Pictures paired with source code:
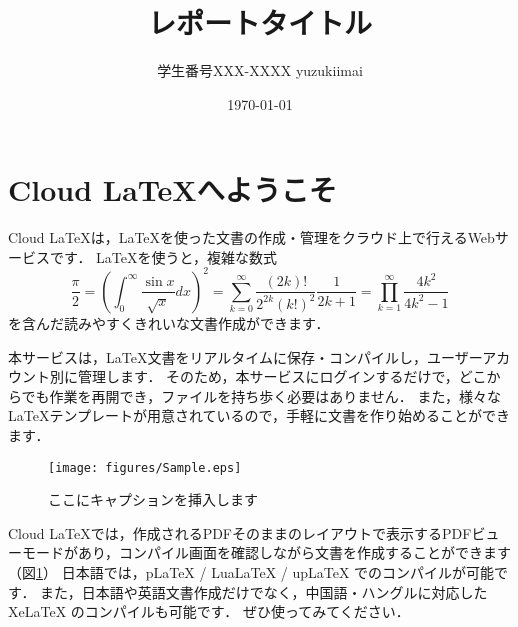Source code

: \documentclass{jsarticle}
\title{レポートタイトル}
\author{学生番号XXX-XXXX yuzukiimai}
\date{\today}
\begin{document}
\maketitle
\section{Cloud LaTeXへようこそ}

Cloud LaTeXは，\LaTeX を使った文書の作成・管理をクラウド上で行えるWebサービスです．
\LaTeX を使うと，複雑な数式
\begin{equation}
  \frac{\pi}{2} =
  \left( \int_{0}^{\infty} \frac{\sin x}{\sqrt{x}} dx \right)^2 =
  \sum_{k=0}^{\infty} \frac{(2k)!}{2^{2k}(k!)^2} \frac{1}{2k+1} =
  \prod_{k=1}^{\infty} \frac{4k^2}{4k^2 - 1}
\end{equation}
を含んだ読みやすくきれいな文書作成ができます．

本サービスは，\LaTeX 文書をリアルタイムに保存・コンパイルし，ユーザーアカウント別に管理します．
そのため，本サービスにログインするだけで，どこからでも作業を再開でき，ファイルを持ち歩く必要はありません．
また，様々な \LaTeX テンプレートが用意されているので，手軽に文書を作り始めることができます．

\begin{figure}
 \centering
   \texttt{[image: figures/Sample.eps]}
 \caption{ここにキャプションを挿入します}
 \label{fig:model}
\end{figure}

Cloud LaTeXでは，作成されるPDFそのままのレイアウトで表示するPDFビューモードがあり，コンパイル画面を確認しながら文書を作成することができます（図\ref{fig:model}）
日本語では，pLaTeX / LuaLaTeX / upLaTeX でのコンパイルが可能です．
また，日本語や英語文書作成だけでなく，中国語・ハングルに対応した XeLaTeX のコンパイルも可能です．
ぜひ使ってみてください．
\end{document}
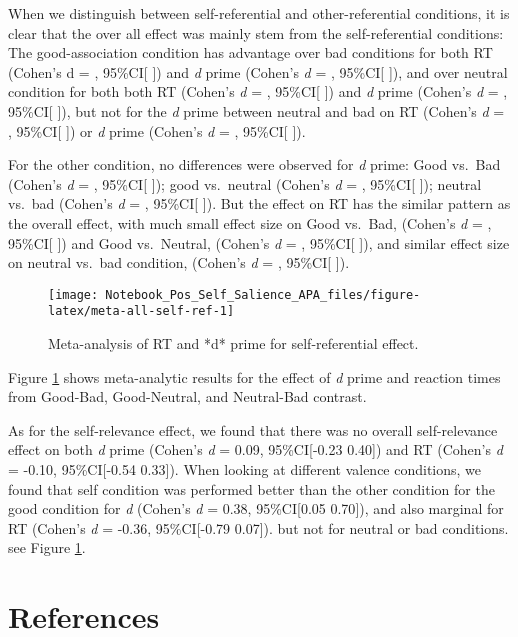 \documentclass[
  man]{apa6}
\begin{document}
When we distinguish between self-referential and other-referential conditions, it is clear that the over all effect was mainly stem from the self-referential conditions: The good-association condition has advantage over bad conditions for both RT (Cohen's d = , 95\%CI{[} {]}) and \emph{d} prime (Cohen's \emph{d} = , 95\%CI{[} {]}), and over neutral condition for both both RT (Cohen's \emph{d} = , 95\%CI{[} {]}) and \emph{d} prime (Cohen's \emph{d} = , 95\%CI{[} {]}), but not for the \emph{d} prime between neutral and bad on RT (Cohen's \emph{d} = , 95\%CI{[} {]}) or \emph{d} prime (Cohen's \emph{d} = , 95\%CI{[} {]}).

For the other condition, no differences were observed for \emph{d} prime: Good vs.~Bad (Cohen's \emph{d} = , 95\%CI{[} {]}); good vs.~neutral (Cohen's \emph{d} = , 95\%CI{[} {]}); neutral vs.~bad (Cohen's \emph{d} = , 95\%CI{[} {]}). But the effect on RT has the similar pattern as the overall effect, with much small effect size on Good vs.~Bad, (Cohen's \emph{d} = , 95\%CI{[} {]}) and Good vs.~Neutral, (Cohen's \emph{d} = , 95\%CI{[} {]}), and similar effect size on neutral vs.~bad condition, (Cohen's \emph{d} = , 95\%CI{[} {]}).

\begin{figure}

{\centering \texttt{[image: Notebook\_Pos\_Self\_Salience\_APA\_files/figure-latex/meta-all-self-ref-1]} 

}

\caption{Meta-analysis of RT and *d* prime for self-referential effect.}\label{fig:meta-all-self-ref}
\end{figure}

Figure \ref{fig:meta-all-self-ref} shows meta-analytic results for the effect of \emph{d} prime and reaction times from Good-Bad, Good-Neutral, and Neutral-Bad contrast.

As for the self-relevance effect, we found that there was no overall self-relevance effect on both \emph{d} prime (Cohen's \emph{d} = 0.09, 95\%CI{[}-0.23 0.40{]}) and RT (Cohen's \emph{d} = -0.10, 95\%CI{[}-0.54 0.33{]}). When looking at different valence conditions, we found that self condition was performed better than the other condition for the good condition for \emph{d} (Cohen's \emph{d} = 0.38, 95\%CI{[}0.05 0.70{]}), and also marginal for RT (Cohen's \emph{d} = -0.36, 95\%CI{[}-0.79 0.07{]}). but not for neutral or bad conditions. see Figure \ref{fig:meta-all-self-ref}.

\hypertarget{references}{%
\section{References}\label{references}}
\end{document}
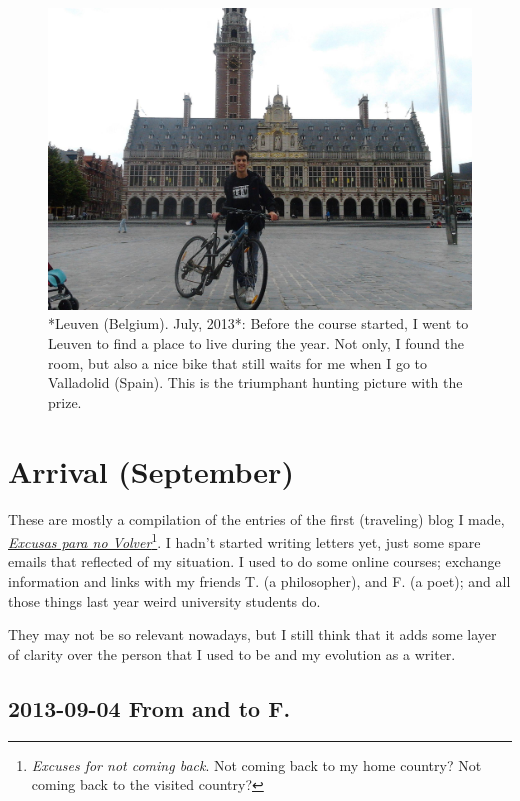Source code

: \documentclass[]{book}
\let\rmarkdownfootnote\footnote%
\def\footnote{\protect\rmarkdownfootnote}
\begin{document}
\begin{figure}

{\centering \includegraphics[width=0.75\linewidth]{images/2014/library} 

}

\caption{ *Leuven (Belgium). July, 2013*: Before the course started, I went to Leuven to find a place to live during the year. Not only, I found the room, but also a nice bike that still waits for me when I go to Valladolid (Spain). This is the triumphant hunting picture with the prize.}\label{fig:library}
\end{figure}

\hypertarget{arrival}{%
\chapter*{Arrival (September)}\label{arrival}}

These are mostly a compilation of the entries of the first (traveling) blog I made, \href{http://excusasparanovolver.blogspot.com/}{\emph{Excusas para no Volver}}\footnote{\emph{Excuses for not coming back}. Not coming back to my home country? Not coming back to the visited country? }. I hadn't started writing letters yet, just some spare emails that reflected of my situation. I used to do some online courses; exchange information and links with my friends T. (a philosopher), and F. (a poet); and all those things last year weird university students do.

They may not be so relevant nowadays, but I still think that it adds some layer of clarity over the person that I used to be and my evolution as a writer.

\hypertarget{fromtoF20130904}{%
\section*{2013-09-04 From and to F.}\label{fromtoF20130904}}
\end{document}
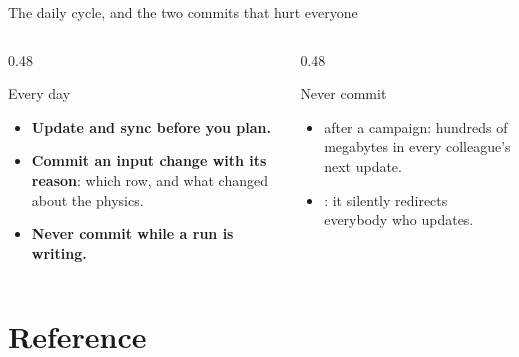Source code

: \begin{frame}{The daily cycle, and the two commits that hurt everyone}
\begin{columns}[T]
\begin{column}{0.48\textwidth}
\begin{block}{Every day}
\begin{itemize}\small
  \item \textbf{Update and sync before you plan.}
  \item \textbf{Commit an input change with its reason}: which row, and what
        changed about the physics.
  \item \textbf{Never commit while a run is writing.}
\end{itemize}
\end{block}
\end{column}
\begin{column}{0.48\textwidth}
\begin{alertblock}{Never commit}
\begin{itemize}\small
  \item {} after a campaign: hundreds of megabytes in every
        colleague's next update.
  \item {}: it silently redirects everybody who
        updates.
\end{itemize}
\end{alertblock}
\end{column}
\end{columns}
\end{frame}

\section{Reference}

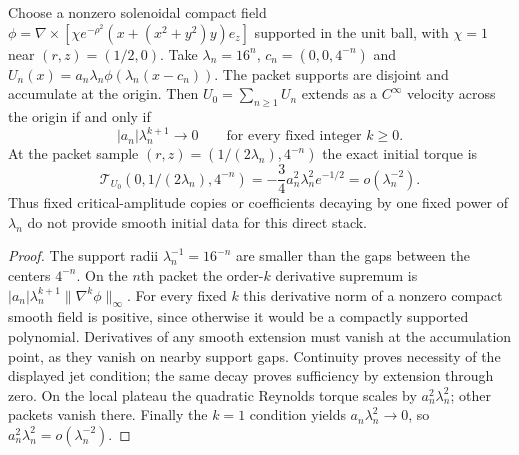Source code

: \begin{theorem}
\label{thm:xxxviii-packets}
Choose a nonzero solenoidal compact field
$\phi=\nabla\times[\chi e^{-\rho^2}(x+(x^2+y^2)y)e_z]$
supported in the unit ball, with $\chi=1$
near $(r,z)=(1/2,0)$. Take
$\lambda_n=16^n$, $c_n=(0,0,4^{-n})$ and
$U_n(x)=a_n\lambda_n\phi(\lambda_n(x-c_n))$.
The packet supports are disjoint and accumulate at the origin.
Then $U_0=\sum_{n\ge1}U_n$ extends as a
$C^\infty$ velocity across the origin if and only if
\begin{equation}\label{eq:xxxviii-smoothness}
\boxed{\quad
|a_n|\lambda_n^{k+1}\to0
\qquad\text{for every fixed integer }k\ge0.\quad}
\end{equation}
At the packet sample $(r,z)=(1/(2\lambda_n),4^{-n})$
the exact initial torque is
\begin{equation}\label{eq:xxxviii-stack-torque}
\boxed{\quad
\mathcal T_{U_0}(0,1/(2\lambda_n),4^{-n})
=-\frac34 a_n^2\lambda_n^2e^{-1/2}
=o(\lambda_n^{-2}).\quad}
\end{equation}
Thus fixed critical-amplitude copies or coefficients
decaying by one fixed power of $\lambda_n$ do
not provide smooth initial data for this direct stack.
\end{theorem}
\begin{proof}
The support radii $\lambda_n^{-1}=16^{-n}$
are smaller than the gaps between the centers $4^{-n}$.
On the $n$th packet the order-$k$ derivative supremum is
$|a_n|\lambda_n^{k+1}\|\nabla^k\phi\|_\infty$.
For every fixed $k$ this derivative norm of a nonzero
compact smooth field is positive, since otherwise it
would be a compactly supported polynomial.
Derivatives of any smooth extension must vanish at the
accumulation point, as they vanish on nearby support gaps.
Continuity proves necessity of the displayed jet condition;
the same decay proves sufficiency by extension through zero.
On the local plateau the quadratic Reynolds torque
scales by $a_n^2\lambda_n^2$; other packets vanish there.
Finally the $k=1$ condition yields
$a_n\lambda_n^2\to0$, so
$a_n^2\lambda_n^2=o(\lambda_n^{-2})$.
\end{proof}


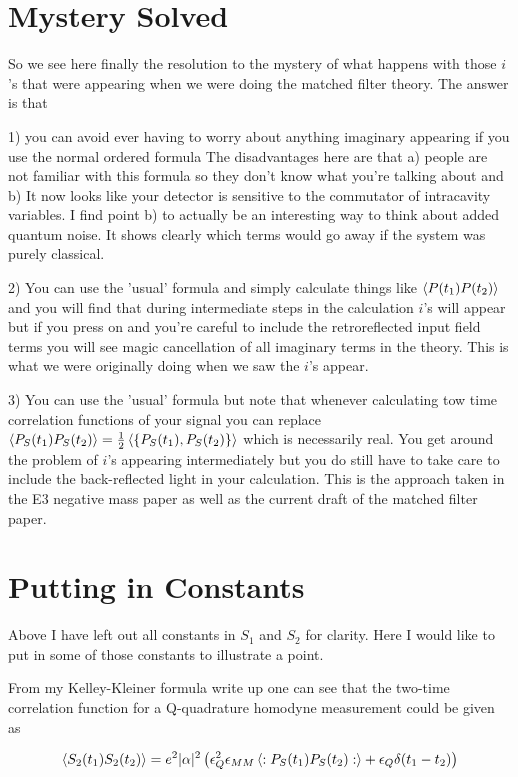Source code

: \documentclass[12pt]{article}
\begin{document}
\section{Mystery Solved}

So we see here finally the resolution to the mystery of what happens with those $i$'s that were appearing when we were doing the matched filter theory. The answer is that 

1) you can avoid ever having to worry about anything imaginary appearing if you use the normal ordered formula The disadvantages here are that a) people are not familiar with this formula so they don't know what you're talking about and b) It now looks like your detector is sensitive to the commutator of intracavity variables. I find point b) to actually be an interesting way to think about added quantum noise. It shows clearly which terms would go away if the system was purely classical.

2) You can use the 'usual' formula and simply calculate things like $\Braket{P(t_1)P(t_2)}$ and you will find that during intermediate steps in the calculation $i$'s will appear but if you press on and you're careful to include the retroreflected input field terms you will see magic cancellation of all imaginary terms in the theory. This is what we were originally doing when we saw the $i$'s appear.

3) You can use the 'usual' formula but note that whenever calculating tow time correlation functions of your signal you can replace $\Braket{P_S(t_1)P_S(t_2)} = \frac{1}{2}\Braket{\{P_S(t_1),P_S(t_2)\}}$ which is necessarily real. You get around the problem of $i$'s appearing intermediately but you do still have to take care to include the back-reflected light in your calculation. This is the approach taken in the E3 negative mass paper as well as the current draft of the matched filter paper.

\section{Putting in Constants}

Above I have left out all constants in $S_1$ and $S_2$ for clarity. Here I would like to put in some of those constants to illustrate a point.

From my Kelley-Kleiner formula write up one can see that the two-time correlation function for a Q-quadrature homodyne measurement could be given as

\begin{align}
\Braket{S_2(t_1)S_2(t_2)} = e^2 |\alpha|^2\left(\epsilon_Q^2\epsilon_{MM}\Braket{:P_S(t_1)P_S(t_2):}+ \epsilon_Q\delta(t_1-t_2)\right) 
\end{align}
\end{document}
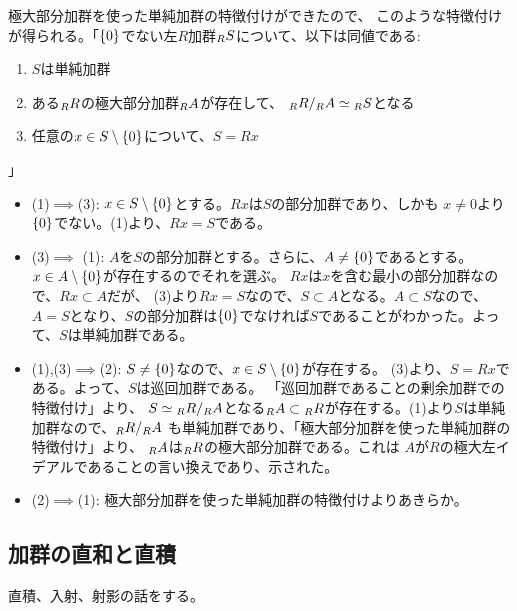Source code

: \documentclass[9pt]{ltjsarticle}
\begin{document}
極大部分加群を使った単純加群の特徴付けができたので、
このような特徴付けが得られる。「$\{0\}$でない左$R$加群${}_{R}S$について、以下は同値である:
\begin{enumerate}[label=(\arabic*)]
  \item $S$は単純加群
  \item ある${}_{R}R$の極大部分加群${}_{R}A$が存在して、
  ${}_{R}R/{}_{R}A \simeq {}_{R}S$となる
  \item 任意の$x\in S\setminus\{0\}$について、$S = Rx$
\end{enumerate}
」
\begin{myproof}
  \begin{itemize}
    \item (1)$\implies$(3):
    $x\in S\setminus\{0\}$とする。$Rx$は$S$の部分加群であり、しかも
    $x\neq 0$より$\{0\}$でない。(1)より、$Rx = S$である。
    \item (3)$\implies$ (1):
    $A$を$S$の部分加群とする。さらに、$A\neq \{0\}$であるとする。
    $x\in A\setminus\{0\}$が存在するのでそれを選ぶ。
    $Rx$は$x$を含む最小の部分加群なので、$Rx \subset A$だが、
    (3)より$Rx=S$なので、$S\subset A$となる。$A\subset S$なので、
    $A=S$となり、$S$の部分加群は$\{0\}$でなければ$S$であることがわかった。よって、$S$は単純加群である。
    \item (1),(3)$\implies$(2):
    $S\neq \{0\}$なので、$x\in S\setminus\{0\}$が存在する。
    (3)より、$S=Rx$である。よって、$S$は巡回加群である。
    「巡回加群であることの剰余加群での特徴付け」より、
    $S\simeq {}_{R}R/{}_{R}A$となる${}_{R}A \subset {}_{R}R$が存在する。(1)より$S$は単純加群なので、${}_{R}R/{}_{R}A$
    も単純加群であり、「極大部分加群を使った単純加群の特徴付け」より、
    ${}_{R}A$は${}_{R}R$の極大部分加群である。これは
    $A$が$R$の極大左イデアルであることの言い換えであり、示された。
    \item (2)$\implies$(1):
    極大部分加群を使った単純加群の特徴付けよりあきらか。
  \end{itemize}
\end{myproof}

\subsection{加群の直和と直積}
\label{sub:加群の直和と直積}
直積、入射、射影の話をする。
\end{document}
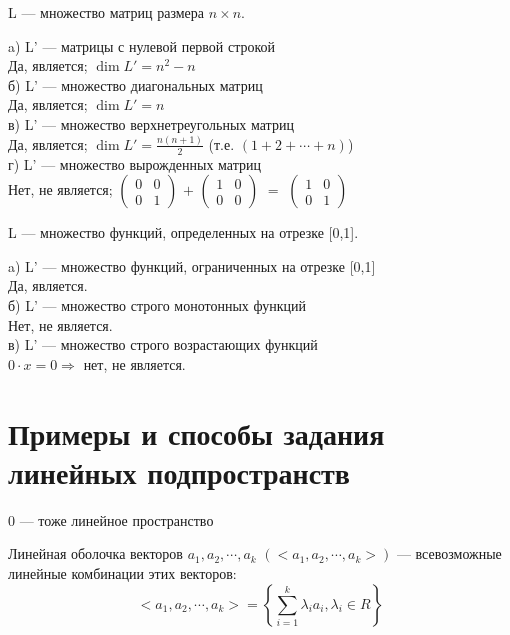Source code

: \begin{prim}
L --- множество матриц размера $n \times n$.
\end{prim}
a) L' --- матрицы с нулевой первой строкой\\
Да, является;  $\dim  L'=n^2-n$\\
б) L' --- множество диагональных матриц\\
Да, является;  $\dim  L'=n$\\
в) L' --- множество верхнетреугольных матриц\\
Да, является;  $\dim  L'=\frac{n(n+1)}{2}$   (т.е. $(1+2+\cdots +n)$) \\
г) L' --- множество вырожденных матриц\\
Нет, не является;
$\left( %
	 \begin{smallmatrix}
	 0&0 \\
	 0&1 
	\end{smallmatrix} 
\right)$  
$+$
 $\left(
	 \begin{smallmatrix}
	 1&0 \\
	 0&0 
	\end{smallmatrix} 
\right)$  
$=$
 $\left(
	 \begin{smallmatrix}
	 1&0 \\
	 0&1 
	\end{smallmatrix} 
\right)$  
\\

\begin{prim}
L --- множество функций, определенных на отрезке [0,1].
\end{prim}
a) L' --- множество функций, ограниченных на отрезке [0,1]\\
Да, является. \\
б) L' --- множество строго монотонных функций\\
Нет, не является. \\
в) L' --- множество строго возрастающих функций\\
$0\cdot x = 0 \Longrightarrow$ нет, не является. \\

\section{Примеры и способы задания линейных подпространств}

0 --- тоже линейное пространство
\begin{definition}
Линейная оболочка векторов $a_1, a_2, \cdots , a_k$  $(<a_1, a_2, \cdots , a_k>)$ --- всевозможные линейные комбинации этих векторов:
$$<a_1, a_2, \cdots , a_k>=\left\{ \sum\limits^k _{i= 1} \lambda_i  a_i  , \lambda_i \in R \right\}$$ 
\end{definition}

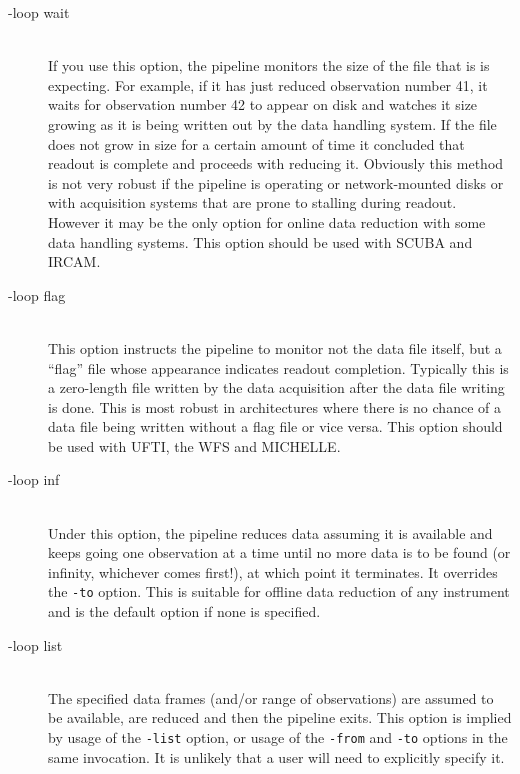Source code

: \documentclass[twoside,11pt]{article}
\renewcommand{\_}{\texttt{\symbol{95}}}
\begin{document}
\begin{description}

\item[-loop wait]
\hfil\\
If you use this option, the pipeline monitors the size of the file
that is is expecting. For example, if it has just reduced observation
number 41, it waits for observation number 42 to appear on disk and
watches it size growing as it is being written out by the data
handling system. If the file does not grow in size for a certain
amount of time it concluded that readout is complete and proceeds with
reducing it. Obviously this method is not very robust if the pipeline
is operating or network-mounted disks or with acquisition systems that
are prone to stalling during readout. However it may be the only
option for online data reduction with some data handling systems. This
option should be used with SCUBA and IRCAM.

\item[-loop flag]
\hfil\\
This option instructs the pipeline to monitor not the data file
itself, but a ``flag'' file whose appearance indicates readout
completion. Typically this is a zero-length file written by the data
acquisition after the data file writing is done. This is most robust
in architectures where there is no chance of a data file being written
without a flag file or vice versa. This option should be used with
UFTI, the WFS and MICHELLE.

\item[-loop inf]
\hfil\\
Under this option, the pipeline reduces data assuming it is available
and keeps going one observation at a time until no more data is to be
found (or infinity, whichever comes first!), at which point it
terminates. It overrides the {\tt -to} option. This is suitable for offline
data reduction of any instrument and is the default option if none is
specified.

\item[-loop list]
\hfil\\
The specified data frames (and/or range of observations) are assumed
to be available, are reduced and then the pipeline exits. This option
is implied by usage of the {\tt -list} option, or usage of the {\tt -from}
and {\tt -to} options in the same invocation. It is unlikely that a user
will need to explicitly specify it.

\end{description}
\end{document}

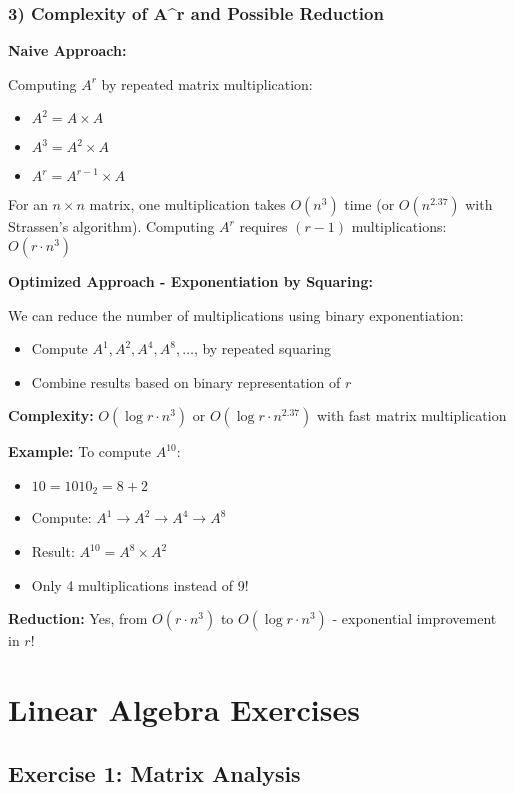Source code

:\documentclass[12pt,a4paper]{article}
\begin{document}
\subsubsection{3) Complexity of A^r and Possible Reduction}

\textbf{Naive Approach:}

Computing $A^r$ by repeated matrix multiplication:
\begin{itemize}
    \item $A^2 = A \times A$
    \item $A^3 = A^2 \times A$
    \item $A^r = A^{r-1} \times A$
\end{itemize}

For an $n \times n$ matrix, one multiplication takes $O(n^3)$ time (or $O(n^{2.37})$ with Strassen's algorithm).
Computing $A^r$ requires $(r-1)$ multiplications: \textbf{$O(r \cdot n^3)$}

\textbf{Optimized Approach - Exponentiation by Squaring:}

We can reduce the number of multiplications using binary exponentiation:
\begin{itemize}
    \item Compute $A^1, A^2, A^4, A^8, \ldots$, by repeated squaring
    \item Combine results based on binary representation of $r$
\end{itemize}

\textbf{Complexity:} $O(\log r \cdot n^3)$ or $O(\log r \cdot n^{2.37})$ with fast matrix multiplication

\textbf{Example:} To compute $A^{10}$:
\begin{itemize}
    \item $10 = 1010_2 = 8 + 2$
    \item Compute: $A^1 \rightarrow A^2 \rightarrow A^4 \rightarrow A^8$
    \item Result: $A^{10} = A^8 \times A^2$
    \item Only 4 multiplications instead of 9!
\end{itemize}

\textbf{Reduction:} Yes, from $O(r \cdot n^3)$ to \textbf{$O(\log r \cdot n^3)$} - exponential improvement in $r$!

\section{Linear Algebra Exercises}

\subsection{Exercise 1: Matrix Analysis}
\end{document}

* Required action *
Work through the entries, filtering for the string "множество", and copy each line that holds it.

* Solution *
L --- множество матриц размера $n \times n$.
б) L' --- множество диагональных матриц\\
в) L' --- множество верхнетреугольных матриц\\
г) L' --- множество вырожденных матриц\\
L --- множество функций, определенных на отрезке [0,1].
a) L' --- множество функций, ограниченных на отрезке [0,1]\\
б) L' --- множество строго монотонных функций\\
в) L' --- множество строго возрастающих функций\\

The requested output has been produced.